Well, false is also a result and means that there are no such states. In the above example, you get empty sets of states for the predecessors, however, instead of the successors as you said.
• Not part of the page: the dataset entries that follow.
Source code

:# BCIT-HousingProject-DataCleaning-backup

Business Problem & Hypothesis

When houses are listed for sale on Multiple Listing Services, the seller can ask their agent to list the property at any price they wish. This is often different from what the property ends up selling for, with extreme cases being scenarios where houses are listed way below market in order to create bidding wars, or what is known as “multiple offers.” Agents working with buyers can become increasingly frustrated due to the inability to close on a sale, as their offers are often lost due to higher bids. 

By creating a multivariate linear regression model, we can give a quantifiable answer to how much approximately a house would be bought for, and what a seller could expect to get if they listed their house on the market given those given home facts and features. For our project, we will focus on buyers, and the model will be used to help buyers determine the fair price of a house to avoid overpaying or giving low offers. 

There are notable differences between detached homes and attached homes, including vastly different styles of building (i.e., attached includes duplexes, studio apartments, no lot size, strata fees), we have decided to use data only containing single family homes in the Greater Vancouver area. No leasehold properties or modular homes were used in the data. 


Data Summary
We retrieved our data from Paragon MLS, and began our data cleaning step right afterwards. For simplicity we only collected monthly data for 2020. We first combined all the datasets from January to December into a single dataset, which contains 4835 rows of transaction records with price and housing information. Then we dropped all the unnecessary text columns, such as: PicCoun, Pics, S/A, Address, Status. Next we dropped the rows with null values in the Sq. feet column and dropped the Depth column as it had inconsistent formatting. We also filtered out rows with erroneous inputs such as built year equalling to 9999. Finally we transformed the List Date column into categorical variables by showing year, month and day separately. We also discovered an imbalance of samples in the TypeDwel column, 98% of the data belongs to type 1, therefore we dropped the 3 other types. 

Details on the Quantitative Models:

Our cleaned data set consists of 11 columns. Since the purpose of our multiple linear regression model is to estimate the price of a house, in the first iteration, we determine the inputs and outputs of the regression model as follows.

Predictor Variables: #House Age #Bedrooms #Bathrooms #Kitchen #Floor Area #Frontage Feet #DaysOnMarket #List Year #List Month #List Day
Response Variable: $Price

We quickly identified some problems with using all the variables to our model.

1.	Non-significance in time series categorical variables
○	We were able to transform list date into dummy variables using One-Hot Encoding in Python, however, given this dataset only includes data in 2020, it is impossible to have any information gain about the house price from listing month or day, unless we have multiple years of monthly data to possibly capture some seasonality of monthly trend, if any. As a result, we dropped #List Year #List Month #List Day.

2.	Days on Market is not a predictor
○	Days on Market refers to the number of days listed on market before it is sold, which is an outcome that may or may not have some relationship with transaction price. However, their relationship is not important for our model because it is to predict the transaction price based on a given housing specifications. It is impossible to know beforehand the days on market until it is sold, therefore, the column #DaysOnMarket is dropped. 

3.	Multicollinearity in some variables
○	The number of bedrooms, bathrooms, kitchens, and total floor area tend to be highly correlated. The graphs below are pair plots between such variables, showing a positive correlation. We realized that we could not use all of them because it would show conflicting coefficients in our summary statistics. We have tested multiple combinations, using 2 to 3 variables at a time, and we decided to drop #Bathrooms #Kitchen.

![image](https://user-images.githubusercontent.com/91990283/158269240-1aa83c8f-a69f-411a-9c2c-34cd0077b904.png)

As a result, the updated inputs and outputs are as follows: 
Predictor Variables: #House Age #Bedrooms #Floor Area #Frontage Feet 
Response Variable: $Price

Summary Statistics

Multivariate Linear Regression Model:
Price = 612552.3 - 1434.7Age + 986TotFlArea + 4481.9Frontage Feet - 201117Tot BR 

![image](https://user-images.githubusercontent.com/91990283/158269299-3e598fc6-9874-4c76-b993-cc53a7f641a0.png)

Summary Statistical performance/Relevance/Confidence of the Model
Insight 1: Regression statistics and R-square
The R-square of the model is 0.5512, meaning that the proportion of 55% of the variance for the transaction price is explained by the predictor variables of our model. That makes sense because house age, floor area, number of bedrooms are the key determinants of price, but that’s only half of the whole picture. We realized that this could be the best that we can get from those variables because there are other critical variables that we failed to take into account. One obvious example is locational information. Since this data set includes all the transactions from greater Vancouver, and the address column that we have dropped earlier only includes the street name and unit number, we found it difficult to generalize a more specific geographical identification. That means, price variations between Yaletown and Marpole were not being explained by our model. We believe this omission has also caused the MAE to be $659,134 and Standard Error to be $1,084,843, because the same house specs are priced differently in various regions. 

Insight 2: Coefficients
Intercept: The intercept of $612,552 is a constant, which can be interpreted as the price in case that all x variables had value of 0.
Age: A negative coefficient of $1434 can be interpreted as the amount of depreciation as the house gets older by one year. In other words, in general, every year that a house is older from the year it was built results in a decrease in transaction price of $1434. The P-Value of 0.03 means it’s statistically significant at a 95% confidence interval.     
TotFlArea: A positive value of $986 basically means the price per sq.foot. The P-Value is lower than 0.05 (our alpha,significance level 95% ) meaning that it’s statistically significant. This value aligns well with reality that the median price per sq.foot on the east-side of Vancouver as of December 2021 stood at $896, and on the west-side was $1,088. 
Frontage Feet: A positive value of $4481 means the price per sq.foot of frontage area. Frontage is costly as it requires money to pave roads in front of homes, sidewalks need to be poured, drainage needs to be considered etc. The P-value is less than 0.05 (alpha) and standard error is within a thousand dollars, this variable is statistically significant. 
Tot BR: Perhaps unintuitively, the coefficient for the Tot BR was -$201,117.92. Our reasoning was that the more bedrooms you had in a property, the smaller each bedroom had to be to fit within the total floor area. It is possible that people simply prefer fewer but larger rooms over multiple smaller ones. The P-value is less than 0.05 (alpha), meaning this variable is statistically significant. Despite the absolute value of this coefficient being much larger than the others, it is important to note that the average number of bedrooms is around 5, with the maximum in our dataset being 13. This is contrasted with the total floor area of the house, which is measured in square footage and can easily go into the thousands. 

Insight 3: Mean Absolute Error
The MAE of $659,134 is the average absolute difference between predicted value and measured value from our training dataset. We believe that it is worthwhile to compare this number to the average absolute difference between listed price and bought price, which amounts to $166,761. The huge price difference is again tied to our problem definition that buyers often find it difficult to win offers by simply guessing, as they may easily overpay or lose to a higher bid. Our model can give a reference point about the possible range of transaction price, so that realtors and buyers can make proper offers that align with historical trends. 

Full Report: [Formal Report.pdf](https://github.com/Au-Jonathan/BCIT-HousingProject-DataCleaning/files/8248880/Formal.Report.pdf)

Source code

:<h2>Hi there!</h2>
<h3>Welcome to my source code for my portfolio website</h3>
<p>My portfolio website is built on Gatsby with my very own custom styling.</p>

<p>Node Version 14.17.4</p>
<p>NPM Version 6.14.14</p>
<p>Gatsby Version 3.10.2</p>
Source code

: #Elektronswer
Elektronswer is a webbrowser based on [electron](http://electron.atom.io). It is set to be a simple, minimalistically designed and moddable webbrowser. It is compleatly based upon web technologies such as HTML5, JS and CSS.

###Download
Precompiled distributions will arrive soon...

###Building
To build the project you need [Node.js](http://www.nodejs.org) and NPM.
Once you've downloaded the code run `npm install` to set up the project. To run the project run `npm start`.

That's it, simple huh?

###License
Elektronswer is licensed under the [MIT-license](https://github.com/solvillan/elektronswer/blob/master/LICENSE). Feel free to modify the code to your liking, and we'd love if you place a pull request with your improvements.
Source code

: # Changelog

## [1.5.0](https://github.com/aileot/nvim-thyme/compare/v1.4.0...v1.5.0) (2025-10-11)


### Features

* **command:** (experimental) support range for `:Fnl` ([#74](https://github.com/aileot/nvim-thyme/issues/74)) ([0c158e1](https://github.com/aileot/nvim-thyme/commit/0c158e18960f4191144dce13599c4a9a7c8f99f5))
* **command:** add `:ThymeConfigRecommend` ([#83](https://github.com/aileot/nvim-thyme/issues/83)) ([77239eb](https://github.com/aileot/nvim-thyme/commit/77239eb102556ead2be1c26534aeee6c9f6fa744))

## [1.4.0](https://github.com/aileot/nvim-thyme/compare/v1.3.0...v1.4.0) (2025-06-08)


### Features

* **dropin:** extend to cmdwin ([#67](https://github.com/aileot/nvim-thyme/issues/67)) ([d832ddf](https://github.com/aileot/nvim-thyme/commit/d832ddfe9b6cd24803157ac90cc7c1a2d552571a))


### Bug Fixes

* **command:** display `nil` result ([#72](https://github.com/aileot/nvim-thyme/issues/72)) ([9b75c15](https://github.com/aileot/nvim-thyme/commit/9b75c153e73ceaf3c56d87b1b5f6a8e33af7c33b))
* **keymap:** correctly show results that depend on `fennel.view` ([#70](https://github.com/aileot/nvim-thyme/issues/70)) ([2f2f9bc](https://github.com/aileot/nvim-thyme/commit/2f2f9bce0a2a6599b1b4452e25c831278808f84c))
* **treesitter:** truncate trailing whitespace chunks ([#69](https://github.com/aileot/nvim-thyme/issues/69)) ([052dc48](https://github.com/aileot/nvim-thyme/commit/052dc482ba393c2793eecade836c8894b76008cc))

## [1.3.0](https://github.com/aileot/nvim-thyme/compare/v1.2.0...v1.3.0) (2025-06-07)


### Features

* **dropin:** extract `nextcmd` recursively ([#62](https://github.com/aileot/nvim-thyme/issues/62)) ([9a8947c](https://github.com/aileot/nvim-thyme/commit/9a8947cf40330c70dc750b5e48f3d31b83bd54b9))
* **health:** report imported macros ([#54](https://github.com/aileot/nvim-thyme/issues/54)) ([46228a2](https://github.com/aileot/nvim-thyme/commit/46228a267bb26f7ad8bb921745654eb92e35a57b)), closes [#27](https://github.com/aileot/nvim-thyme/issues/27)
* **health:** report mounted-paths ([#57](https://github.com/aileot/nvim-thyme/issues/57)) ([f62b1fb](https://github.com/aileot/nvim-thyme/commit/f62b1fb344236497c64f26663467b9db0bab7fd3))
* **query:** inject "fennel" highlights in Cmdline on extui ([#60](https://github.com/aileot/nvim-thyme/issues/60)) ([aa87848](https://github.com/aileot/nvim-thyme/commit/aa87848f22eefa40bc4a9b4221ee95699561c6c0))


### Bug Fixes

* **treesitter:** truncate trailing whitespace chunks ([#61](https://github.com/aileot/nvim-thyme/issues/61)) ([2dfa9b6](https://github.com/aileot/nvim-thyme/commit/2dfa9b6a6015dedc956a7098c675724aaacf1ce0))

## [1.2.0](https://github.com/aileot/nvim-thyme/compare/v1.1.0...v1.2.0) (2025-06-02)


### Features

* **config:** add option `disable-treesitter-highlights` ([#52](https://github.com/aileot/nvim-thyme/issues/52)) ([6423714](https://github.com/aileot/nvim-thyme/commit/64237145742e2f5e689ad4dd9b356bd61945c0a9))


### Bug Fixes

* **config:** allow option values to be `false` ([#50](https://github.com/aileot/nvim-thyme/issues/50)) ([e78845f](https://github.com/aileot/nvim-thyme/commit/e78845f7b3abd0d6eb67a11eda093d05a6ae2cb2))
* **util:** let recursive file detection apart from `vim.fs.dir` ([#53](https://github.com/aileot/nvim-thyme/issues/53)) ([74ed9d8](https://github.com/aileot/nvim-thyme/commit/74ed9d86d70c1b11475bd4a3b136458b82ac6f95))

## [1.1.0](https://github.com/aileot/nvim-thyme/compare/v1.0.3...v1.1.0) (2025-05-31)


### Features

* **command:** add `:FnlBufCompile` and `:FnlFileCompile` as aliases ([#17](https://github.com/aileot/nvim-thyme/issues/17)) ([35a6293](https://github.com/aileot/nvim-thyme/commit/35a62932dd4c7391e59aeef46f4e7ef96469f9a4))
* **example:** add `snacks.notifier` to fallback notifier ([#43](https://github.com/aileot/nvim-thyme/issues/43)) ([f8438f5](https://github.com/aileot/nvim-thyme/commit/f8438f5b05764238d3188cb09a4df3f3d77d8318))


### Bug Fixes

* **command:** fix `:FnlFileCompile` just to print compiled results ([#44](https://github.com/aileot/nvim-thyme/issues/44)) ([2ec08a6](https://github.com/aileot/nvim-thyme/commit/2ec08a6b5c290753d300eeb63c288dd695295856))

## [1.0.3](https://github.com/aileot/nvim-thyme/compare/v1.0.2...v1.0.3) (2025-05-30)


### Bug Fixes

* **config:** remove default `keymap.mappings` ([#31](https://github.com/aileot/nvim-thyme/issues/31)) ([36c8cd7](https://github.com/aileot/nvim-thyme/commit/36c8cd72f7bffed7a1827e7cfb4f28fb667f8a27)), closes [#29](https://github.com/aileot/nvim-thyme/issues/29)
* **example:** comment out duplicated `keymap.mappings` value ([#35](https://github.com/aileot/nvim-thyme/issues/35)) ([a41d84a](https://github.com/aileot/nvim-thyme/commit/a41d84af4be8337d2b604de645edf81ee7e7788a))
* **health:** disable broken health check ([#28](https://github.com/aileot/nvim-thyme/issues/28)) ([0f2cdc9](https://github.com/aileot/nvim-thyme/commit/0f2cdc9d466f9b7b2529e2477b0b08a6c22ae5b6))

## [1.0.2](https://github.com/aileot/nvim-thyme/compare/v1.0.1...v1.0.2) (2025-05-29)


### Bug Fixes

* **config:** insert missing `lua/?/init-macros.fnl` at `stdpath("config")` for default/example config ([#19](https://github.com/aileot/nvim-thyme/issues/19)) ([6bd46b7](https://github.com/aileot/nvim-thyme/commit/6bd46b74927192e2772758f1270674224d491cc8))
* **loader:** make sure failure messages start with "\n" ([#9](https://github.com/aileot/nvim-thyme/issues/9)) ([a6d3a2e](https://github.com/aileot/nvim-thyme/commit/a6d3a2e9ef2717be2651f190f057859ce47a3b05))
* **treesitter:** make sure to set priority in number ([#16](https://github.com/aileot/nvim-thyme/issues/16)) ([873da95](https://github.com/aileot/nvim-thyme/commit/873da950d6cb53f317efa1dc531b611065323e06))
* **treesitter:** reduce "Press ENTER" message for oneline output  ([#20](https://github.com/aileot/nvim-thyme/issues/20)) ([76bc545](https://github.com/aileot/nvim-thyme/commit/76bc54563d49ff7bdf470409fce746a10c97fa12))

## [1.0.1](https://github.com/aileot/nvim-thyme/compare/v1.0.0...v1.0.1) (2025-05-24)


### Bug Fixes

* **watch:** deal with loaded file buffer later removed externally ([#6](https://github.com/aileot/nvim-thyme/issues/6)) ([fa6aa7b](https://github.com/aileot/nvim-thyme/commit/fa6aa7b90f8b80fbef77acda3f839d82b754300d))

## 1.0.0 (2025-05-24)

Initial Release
When I am using the teaching tool, I can quickly calculate all successor and predecessor states as follows:
EXISTENTIAL PREDECESSORS (PRE∃)
∃next(p).∃next(q).!(((a->o)->p|q)<->next(q))&next(p)&!next(p)
= ∃next(q).false
= false
Note that false is equivalent to false (hence no states).
UNIVERSAL PREDECESSORS (PRE∀)
∀next(p).∀next(q).(!(((a->o)->p|q)<->next(q))&next(p)->!next(p))
= ∀next(q).((a->o)->p|q)<->next(q)
= false
Note that false is equivalent to false (hence no states).
EXISTENTIAL SUCCESSORS (SUC∃)
new2old(∃p.∃q.!(((a->o)->p|q)<->next(q))&next(p)&!p)
= new2old(∃q.!(((a->o)->q)<->next(q))&next(p))
= new2old(!(!(a->o)<->next(q))&next(p)|!next(q)&next(p))
= !(!(a->o)<->q)&p|!q&p
Note that !(!(a->o)<->q)&p|!q&p is equivalent to p&!q&!o&!a | p&!q&o&!a | p&!q&!o&a | p&q&o&a | p&q&o&!a | p&q&!o&!a | p&!q&o&a (seven states).
UNIVERSAL SUCCESSORS (SUC∀)
new2old(∀p.∀q.(!(((a->o)->p|q)<->next(q))&next(p)->!p))
= new2old(∀q.!(!next(q)&next(p)))
= new2old(!(!next(q)&next(p)))
= !(!q&p)
Note that !(!q&p) is equivalent to !p&!q&o&a | !p&!q&o&!a | !p&!q&!o&a | !p&!q&!o&!a | p&q&o&a | p&q&o&!a | p&q&!o&a | p&q&!o&!a | !p&q&o&a | !p&q&o&!a | !p&q&!o&a | !p&q&!o&!a (12 states).